» TASK INPUTS
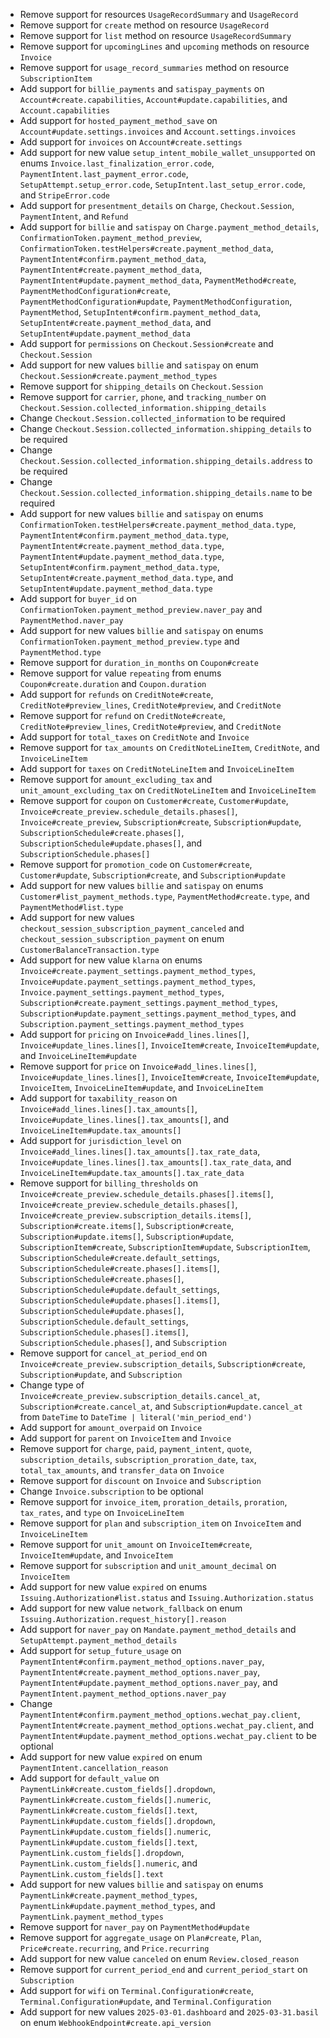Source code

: * Remove support for resources `UsageRecordSummary` and `UsageRecord`
* Remove support for `create` method on resource `UsageRecord`
* Remove support for `list` method on resource `UsageRecordSummary`
* Remove support for `upcomingLines` and `upcoming` methods on resource `Invoice`
* Remove support for `usage_record_summaries` method on resource `SubscriptionItem`
* Add support for `billie_payments` and `satispay_payments` on `Account#create.capabilities`, `Account#update.capabilities`, and `Account.capabilities`
* Add support for `hosted_payment_method_save` on `Account#update.settings.invoices` and `Account.settings.invoices`
* Add support for `invoices` on `Account#create.settings`
* Add support for new value `setup_intent_mobile_wallet_unsupported` on enums `Invoice.last_finalization_error.code`, `PaymentIntent.last_payment_error.code`, `SetupAttempt.setup_error.code`, `SetupIntent.last_setup_error.code`, and `StripeError.code`
* Add support for `presentment_details` on `Charge`, `Checkout.Session`, `PaymentIntent`, and `Refund`
* Add support for `billie` and `satispay` on `Charge.payment_method_details`, `ConfirmationToken.payment_method_preview`, `ConfirmationToken.testHelpers#create.payment_method_data`, `PaymentIntent#confirm.payment_method_data`, `PaymentIntent#create.payment_method_data`, `PaymentIntent#update.payment_method_data`, `PaymentMethod#create`, `PaymentMethodConfiguration#create`, `PaymentMethodConfiguration#update`, `PaymentMethodConfiguration`, `PaymentMethod`, `SetupIntent#confirm.payment_method_data`, `SetupIntent#create.payment_method_data`, and `SetupIntent#update.payment_method_data`
* Add support for `permissions` on `Checkout.Session#create` and `Checkout.Session`
* Add support for new values `billie` and `satispay` on enum `Checkout.Session#create.payment_method_types`
* Remove support for `shipping_details` on `Checkout.Session`
* Remove support for `carrier`, `phone`, and `tracking_number` on `Checkout.Session.collected_information.shipping_details`
* Change `Checkout.Session.collected_information` to be required
* Change `Checkout.Session.collected_information.shipping_details` to be required
* Change `Checkout.Session.collected_information.shipping_details.address` to be required
* Change `Checkout.Session.collected_information.shipping_details.name` to be required
* Add support for new values `billie` and `satispay` on enums `ConfirmationToken.testHelpers#create.payment_method_data.type`, `PaymentIntent#confirm.payment_method_data.type`, `PaymentIntent#create.payment_method_data.type`, `PaymentIntent#update.payment_method_data.type`, `SetupIntent#confirm.payment_method_data.type`, `SetupIntent#create.payment_method_data.type`, and `SetupIntent#update.payment_method_data.type`
* Add support for `buyer_id` on `ConfirmationToken.payment_method_preview.naver_pay` and `PaymentMethod.naver_pay`
* Add support for new values `billie` and `satispay` on enums `ConfirmationToken.payment_method_preview.type` and `PaymentMethod.type`
* Remove support for `duration_in_months` on `Coupon#create`
* Remove support for value `repeating` from enums `Coupon#create.duration` and `Coupon.duration`
* Add support for `refunds` on `CreditNote#create`, `CreditNote#preview_lines`, `CreditNote#preview`, and `CreditNote`
* Remove support for `refund` on `CreditNote#create`, `CreditNote#preview_lines`, `CreditNote#preview`, and `CreditNote`
* Add support for `total_taxes` on `CreditNote` and `Invoice`
* Remove support for `tax_amounts` on `CreditNoteLineItem`, `CreditNote`, and `InvoiceLineItem`
* Add support for `taxes` on `CreditNoteLineItem` and `InvoiceLineItem`
* Remove support for `amount_excluding_tax` and `unit_amount_excluding_tax` on `CreditNoteLineItem` and `InvoiceLineItem`
* Remove support for `coupon` on `Customer#create`, `Customer#update`, `Invoice#create_preview.schedule_details.phases[]`, `Invoice#create_preview`, `Subscription#create`, `Subscription#update`, `SubscriptionSchedule#create.phases[]`, `SubscriptionSchedule#update.phases[]`, and `SubscriptionSchedule.phases[]`
* Remove support for `promotion_code` on `Customer#create`, `Customer#update`, `Subscription#create`, and `Subscription#update`
* Add support for new values `billie` and `satispay` on enums `Customer#list_payment_methods.type`, `PaymentMethod#create.type`, and `PaymentMethod#list.type`
* Add support for new values `checkout_session_subscription_payment_canceled` and `checkout_session_subscription_payment` on enum `CustomerBalanceTransaction.type`
* Add support for new value `klarna` on enums `Invoice#create.payment_settings.payment_method_types`, `Invoice#update.payment_settings.payment_method_types`, `Invoice.payment_settings.payment_method_types`, `Subscription#create.payment_settings.payment_method_types`, `Subscription#update.payment_settings.payment_method_types`, and `Subscription.payment_settings.payment_method_types`
* Add support for `pricing` on `Invoice#add_lines.lines[]`, `Invoice#update_lines.lines[]`, `InvoiceItem#create`, `InvoiceItem#update`, and `InvoiceLineItem#update`
* Remove support for `price` on `Invoice#add_lines.lines[]`, `Invoice#update_lines.lines[]`, `InvoiceItem#create`, `InvoiceItem#update`, `InvoiceItem`, `InvoiceLineItem#update`, and `InvoiceLineItem`
* Add support for `taxability_reason` on `Invoice#add_lines.lines[].tax_amounts[]`, `Invoice#update_lines.lines[].tax_amounts[]`, and `InvoiceLineItem#update.tax_amounts[]`
* Add support for `jurisdiction_level` on `Invoice#add_lines.lines[].tax_amounts[].tax_rate_data`, `Invoice#update_lines.lines[].tax_amounts[].tax_rate_data`, and `InvoiceLineItem#update.tax_amounts[].tax_rate_data`
* Remove support for `billing_thresholds` on `Invoice#create_preview.schedule_details.phases[].items[]`, `Invoice#create_preview.schedule_details.phases[]`, `Invoice#create_preview.subscription_details.items[]`, `Subscription#create.items[]`, `Subscription#create`, `Subscription#update.items[]`, `Subscription#update`, `SubscriptionItem#create`, `SubscriptionItem#update`, `SubscriptionItem`, `SubscriptionSchedule#create.default_settings`, `SubscriptionSchedule#create.phases[].items[]`, `SubscriptionSchedule#create.phases[]`, `SubscriptionSchedule#update.default_settings`, `SubscriptionSchedule#update.phases[].items[]`, `SubscriptionSchedule#update.phases[]`, `SubscriptionSchedule.default_settings`, `SubscriptionSchedule.phases[].items[]`, `SubscriptionSchedule.phases[]`, and `Subscription`
* Remove support for `cancel_at_period_end` on `Invoice#create_preview.subscription_details`, `Subscription#create`, `Subscription#update`, and `Subscription`
* Change type of `Invoice#create_preview.subscription_details.cancel_at`, `Subscription#create.cancel_at`, and `Subscription#update.cancel_at` from `DateTime` to `DateTime | literal('min_period_end')`
* Add support for `amount_overpaid` on `Invoice`
* Add support for `parent` on `InvoiceItem` and `Invoice`
* Remove support for `charge`, `paid`, `payment_intent`, `quote`, `subscription_details`, `subscription_proration_date`, `tax`, `total_tax_amounts`, and `transfer_data` on `Invoice`
* Remove support for `discount` on `Invoice` and `Subscription`
* Change `Invoice.subscription` to be optional
* Remove support for `invoice_item`, `proration_details`, `proration`, `tax_rates`, and `type` on `InvoiceLineItem`
* Remove support for `plan` and `subscription_item` on `InvoiceItem` and `InvoiceLineItem`
* Remove support for `unit_amount` on `InvoiceItem#create`, `InvoiceItem#update`, and `InvoiceItem`
* Remove support for `subscription` and `unit_amount_decimal` on `InvoiceItem`
* Add support for new value `expired` on enums `Issuing.Authorization#list.status` and `Issuing.Authorization.status`
* Add support for new value `network_fallback` on enum `Issuing.Authorization.request_history[].reason`
* Add support for `naver_pay` on `Mandate.payment_method_details` and `SetupAttempt.payment_method_details`
* Add support for `setup_future_usage` on `PaymentIntent#confirm.payment_method_options.naver_pay`, `PaymentIntent#create.payment_method_options.naver_pay`, `PaymentIntent#update.payment_method_options.naver_pay`, and `PaymentIntent.payment_method_options.naver_pay`
* Change `PaymentIntent#confirm.payment_method_options.wechat_pay.client`, `PaymentIntent#create.payment_method_options.wechat_pay.client`, and `PaymentIntent#update.payment_method_options.wechat_pay.client` to be optional
* Add support for new value `expired` on enum `PaymentIntent.cancellation_reason`
* Add support for `default_value` on `PaymentLink#create.custom_fields[].dropdown`, `PaymentLink#create.custom_fields[].numeric`, `PaymentLink#create.custom_fields[].text`, `PaymentLink#update.custom_fields[].dropdown`, `PaymentLink#update.custom_fields[].numeric`, `PaymentLink#update.custom_fields[].text`, `PaymentLink.custom_fields[].dropdown`, `PaymentLink.custom_fields[].numeric`, and `PaymentLink.custom_fields[].text`
* Add support for new values `billie` and `satispay` on enums `PaymentLink#create.payment_method_types`, `PaymentLink#update.payment_method_types`, and `PaymentLink.payment_method_types`
* Remove support for `naver_pay` on `PaymentMethod#update`
* Remove support for `aggregate_usage` on `Plan#create`, `Plan`, `Price#create.recurring`, and `Price.recurring`
* Add support for new value `canceled` on enum `Review.closed_reason`
* Remove support for `current_period_end` and `current_period_start` on `Subscription`
* Add support for `wifi` on `Terminal.Configuration#create`, `Terminal.Configuration#update`, and `Terminal.Configuration`
* Add support for new values `2025-03-01.dashboard` and `2025-03-31.basil` on enum `WebhookEndpoint#create.api_version`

» DIRECTIONS
Read the listing. Copy each line that has the word "SetupAttempt" in it.

» EXERCISE RESULT
* Add support for new value `setup_intent_mobile_wallet_unsupported` on enums `Invoice.last_finalization_error.code`, `PaymentIntent.last_payment_error.code`, `SetupAttempt.setup_error.code`, `SetupIntent.last_setup_error.code`, and `StripeError.code`
* Add support for `naver_pay` on `Mandate.payment_method_details` and `SetupAttempt.payment_method_details`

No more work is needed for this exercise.